A COLD caller who targeted a vulnerable 93-year-old woman and charged her £1,000 for cleaning her drive with a power washer has been jailed for a year.

Sean Ayres told the pensioner the bill was £120 - but after finishing the work demanded £1,000.

The victim wrote a cheque out for the cash because she did not want any “argy bargy”, Teesside Crown Court was told.

Ayres, 21, then returned a few days later with an invoice for work he falsely claimed he had done on the woman’s roof at the same time, asking her to sign for it.

But a neighbour intervened, prosecutor Andrew Finlay said, and after the alarm was raised Ayres – who was already on bail for a similar offence – was arrested, making no comment.

CCTV footage showed him cashing the cheque he had been given at a bank.

In a victim impact statement, the woman’s son said she had been shaken and lost confidence, also suffering declining health afterwards.

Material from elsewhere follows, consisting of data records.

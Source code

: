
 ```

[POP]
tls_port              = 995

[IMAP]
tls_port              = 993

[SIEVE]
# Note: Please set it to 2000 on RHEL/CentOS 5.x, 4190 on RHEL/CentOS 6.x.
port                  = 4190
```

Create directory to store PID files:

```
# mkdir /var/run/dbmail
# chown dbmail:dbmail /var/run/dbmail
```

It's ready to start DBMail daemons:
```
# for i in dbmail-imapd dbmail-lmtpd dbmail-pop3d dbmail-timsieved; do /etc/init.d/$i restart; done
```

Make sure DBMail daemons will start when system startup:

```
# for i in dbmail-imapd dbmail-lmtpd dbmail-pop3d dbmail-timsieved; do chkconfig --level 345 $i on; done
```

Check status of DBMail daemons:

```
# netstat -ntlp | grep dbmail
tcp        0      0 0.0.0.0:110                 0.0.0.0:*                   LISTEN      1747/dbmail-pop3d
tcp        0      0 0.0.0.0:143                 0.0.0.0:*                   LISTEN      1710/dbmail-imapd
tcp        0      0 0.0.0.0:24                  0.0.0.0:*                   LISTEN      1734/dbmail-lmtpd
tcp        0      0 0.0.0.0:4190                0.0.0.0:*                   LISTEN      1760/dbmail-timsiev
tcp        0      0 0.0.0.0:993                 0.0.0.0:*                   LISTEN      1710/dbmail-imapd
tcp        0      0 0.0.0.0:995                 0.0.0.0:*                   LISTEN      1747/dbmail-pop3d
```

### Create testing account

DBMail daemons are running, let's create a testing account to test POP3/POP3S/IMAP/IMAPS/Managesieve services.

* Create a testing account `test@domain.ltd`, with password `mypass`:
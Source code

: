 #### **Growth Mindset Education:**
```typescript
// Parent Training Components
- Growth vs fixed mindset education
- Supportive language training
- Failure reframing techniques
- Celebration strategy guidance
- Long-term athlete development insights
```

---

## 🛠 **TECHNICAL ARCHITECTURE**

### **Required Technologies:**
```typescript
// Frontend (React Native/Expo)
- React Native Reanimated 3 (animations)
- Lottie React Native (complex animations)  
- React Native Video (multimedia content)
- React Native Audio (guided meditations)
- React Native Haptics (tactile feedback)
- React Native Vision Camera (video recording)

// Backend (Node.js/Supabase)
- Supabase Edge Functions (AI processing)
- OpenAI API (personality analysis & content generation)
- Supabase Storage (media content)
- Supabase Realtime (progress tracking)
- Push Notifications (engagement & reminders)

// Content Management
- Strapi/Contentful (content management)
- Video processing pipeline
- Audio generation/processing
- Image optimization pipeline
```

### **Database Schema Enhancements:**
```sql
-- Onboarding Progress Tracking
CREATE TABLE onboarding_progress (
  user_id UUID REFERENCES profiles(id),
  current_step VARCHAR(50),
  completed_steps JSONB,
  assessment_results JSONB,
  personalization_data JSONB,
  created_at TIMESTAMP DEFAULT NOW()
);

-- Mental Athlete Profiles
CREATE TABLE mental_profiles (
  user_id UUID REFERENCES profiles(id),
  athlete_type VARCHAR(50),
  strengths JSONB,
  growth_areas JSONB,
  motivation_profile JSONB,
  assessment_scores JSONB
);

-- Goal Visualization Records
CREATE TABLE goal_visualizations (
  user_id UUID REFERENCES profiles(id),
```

Ayres, originally from Glasgow, Scotland, but more recently living in Cudworth, Barnsley, South Yorkshire, admitted two counts of fraud and five of breaching unfair trading regulations.

The offences arose from two separate incidents in April and August last year in Harrogate and Scarborough, North Yorkshire.

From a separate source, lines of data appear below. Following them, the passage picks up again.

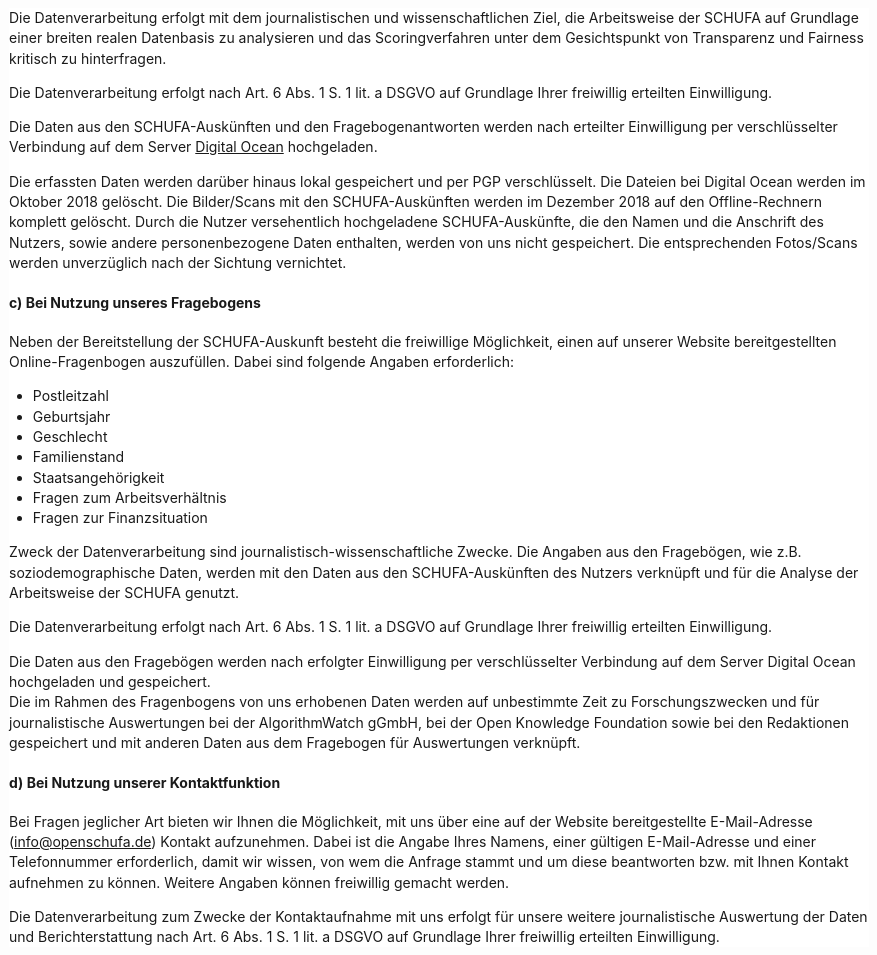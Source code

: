 Die Datenverarbeitung erfolgt mit dem journalistischen und wissenschaftlichen Ziel, die Arbeitsweise der SCHUFA auf Grundlage einer breiten realen Datenbasis zu analysieren und das Scoringverfahren unter dem Gesichtspunkt von Transparenz und Fairness kritisch zu hinterfragen.

Die Datenverarbeitung erfolgt nach Art. 6 Abs. 1 S. 1 lit. a DSGVO auf Grundlage Ihrer freiwillig erteilten Einwilligung.

Die Daten aus den SCHUFA-Auskünften und den Fragebogenantworten werden nach erteilter Einwilligung per verschlüsselter Verbindung auf dem Server [Digital Ocean](https://digitalocean.com/) hochgeladen.  

Die erfassten Daten werden darüber hinaus lokal gespeichert und per PGP verschlüsselt.
Die Dateien bei Digital Ocean werden im Oktober 2018 gelöscht. Die Bilder/Scans mit den SCHUFA-Auskünften werden im Dezember 2018 auf den Offline-Rechnern komplett gelöscht.
Durch die Nutzer versehentlich hochgeladene SCHUFA-Auskünfte, die den Namen und die Anschrift des Nutzers, sowie andere personenbezogene Daten enthalten, werden von uns nicht gespeichert. Die entsprechenden Fotos/Scans werden unverzüglich nach der Sichtung vernichtet.

#### c) Bei Nutzung unseres Fragebogens

Neben der Bereitstellung der SCHUFA-Auskunft besteht die freiwillige Möglichkeit, einen auf unserer Website bereitgestellten Online-Fragenbogen auszufüllen. Dabei sind folgende Angaben erforderlich:

* Postleitzahl
* Geburtsjahr
* Geschlecht
* Familienstand
* Staatsangehörigkeit
* Fragen zum Arbeitsverhältnis
* Fragen zur Finanzsituation

Zweck der Datenverarbeitung sind journalistisch-wissenschaftliche Zwecke. Die Angaben aus den Fragebögen, wie z.B. soziodemographische Daten, werden mit den Daten aus den SCHUFA-Auskünften des Nutzers verknüpft und für die Analyse der Arbeitsweise der SCHUFA genutzt.

Die Datenverarbeitung erfolgt nach Art. 6 Abs. 1 S. 1 lit. a DSGVO auf Grundlage Ihrer freiwillig erteilten Einwilligung.

Die Daten aus den Fragebögen werden nach erfolgter Einwilligung per verschlüsselter Verbindung auf dem Server Digital Ocean hochgeladen und gespeichert.  
Die im Rahmen des Fragenbogens von uns erhobenen Daten werden auf unbestimmte Zeit zu Forschungszwecken und für journalistische Auswertungen bei der AlgorithmWatch gGmbH, bei der Open Knowledge Foundation sowie bei den Redaktionen gespeichert und mit anderen Daten aus dem Fragebogen für Auswertungen verknüpft.

#### d) Bei Nutzung unserer Kontaktfunktion

Bei Fragen jeglicher Art bieten wir Ihnen die Möglichkeit, mit uns über eine auf der Website bereitgestellte E-Mail-Adresse (info@openschufa.de) Kontakt aufzunehmen. Dabei ist die Angabe Ihres Namens, einer gültigen E-Mail-Adresse und einer Telefonnummer erforderlich, damit wir wissen, von wem die Anfrage stammt und um diese beantworten bzw. mit Ihnen Kontakt aufnehmen zu können. Weitere Angaben können freiwillig gemacht werden.

Die Datenverarbeitung zum Zwecke der Kontaktaufnahme mit uns erfolgt für unsere weitere journalistische Auswertung der Daten und Berichterstattung nach Art. 6 Abs. 1 S. 1 lit. a DSGVO auf Grundlage Ihrer freiwillig erteilten Einwilligung.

In the earlier incident Ayres called on an elderly couple offering to clean their patio and was described as “appearing polite and genuine”.

He also offered to repair a garage roof – both jobs costing £600 in total. While present at the property Ayres asked for £400 to buy materials for the roof and for petrol for his car.

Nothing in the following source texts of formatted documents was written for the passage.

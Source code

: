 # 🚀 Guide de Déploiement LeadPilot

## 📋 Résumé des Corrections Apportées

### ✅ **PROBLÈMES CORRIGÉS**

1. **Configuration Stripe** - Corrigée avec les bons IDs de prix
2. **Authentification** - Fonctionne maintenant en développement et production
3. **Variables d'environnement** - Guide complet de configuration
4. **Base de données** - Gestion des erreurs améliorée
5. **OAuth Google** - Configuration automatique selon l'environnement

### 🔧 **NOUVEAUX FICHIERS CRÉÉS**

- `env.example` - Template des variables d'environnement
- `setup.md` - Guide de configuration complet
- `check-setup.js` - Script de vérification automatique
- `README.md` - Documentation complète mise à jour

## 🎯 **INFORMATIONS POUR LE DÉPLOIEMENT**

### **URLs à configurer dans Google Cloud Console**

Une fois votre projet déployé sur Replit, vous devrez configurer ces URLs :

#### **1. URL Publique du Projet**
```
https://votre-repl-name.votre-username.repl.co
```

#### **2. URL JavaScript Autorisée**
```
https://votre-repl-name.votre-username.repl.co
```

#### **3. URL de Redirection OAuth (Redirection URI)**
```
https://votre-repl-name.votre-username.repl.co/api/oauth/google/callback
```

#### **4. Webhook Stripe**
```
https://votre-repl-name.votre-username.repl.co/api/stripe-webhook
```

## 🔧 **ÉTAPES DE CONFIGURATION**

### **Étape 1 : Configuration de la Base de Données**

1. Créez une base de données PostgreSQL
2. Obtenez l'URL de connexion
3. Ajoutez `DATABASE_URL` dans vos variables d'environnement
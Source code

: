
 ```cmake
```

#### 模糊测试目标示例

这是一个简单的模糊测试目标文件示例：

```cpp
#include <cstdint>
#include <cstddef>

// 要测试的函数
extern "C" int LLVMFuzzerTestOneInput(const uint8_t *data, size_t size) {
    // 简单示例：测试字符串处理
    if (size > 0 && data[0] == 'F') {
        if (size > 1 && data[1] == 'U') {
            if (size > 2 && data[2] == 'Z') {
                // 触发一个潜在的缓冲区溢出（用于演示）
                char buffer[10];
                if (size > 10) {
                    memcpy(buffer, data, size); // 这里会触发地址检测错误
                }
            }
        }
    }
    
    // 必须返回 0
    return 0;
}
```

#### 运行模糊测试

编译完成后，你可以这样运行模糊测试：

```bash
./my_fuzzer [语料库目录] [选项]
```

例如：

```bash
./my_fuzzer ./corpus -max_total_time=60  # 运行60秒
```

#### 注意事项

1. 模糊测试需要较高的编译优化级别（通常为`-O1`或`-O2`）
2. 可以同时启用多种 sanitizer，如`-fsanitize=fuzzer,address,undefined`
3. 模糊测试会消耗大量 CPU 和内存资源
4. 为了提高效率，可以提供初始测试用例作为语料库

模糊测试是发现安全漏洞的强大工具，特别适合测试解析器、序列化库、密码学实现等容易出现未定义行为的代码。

Mr Finlay said the defendant became pushy saying he would go with the male householder to the building society for the money.

He was given the £400 and was asked to leave items behind so it could be ensured he came back and finished the job.

But he refused and sped off in a van – followed by the householder who lost him in traffic. The victim in a statement said: “I should have listened to my instincts and not trusted this fast-talking man.

“I do ask myself who I can now trust in the future.”

When he was quizzed about the April offences, Ayres claimed he gone to the property with another man from a traveller’s site who he was frightened of, but no trace of this individual was found.

Ayres, who had been on an 167-day electronically monitored curfew, was said to lack maturity, with a report describing him as low-risk of reoffending. He was of previous good character.

Judge Tony Briggs said Ayres had caused a good deal of distress. He said: “This sort of behaviour must be discouraged and the courts must turn their faces against it.”